INPUT RECORDS section start
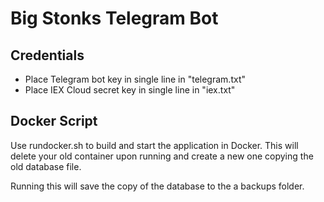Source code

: # Big Stonks Telegram Bot

## Credentials
- Place Telegram bot key in single line in "telegram.txt"
- Place IEX Cloud secret key in single line in "iex.txt"

## Docker Script

Use rundocker.sh to build and start the application in Docker.
This will delete your old container upon running and create
a new one copying the old database file.

Running this will save the copy of the database to the a backups folder.
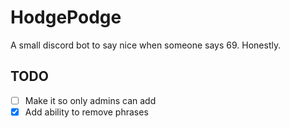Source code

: # HodgePodge

A small discord bot to say nice when someone says 69.
Honestly. 

## TODO

- [ ] Make it so only admins can add
- [X] Add ability to remove phrases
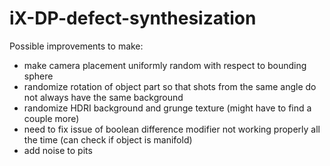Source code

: # iX-DP-defect-synthesization

Possible improvements to make:
- make camera placement uniformly random with respect to bounding sphere
- randomize rotation of object part so that shots from the same angle do not always have the same background
- randomize HDRI background and grunge texture (might have to find a couple more)
- need to fix issue of boolean difference modifier not working properly all the time (can check if object is manifold)
- add noise to pits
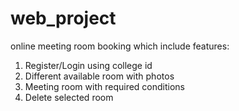 # web_project
online meeting room booking which include features:
1. Register/Login using college id
2. Different available room with photos
3. Meeting room with required conditions
4. Delete selected room
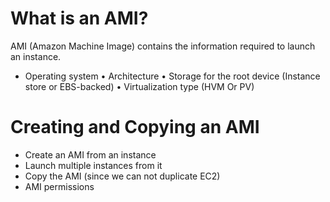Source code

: # What is an AMI?

AMI (Amazon Machine Image) contains the information required to launch an instance.

- Operating system
• Architecture
• Storage for the root device (Instance store or EBS-backed)
• Virtualization type (HVM Or PV)

# Creating and Copying an AMI
- Create an AMI from an instance
- Launch multiple instances from it
- Copy the AMI (since we can not duplicate EC2)
- AMI permissions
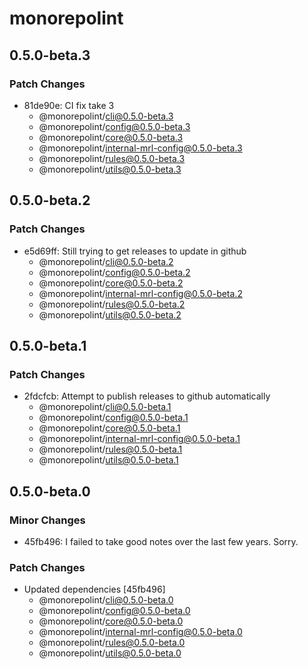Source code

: # monorepolint

## 0.5.0-beta.3

### Patch Changes

- 81de90e: CI fix take 3
  - @monorepolint/cli@0.5.0-beta.3
  - @monorepolint/config@0.5.0-beta.3
  - @monorepolint/core@0.5.0-beta.3
  - @monorepolint/internal-mrl-config@0.5.0-beta.3
  - @monorepolint/rules@0.5.0-beta.3
  - @monorepolint/utils@0.5.0-beta.3

## 0.5.0-beta.2

### Patch Changes

- e5d69ff: Still trying to get releases to update in github
  - @monorepolint/cli@0.5.0-beta.2
  - @monorepolint/config@0.5.0-beta.2
  - @monorepolint/core@0.5.0-beta.2
  - @monorepolint/internal-mrl-config@0.5.0-beta.2
  - @monorepolint/rules@0.5.0-beta.2
  - @monorepolint/utils@0.5.0-beta.2

## 0.5.0-beta.1

### Patch Changes

- 2fdcfcb: Attempt to publish releases to github automatically
  - @monorepolint/cli@0.5.0-beta.1
  - @monorepolint/config@0.5.0-beta.1
  - @monorepolint/core@0.5.0-beta.1
  - @monorepolint/internal-mrl-config@0.5.0-beta.1
  - @monorepolint/rules@0.5.0-beta.1
  - @monorepolint/utils@0.5.0-beta.1

## 0.5.0-beta.0

### Minor Changes

- 45fb496: I failed to take good notes over the last few years. Sorry.

### Patch Changes

- Updated dependencies [45fb496]
  - @monorepolint/cli@0.5.0-beta.0
  - @monorepolint/config@0.5.0-beta.0
  - @monorepolint/core@0.5.0-beta.0
  - @monorepolint/internal-mrl-config@0.5.0-beta.0
  - @monorepolint/rules@0.5.0-beta.0
  - @monorepolint/utils@0.5.0-beta.0
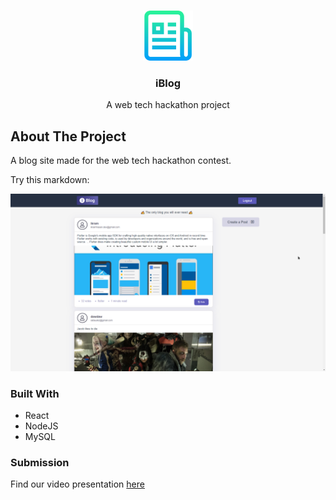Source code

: <!-- PROJECT LOGO -->
<br />
<p align="center">
  <a href="https://github.com/github_username/repo_name">
    <img src="images/logo.png" alt="Logo" width="80" height="80">
  </a>

  <h3 align="center">iBlog</h3>

  <p align="center">
    A web tech hackathon project
    <br />
  </p>
</p>

## About The Project

A blog site made for the web tech hackathon contest.

Try this markdown:

![alt text](images/screenshot.png)

### Built With

- React
- NodeJS
- MySQL

### Submission

Find our video presentation [here](https://drive.google.com/file/d/1iKJW-LZ-8muISjlivfbYsO9-0hA27ubQ/view?usp=sharing)
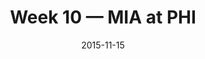 ---
layout: game
title: Week 10 — MIA at PHI
season: 2015
game_id: 2015_10_MIA_PHI
week: 10
date: 2015-11-15
home_team: PHI
away_team: MIA
final_home: 
final_away: 
pbp_url: /assets/data/pbp/2015/2015_10_MIA_PHI.csv.gz
---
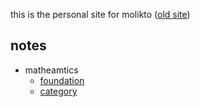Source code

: 
this is the personal site for molikto ([old site](index2.html))


## notes

* matheamtics
	* [foundation](mathematics/foundation.html)
	* [category](matheamtics/category.html)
INPUT RECORDS section end
WORK TO COMPLETE:
Work through the data line by line and state how many lines have the string "matheamtics"; add nothing else.

TASK OUTPUT:
2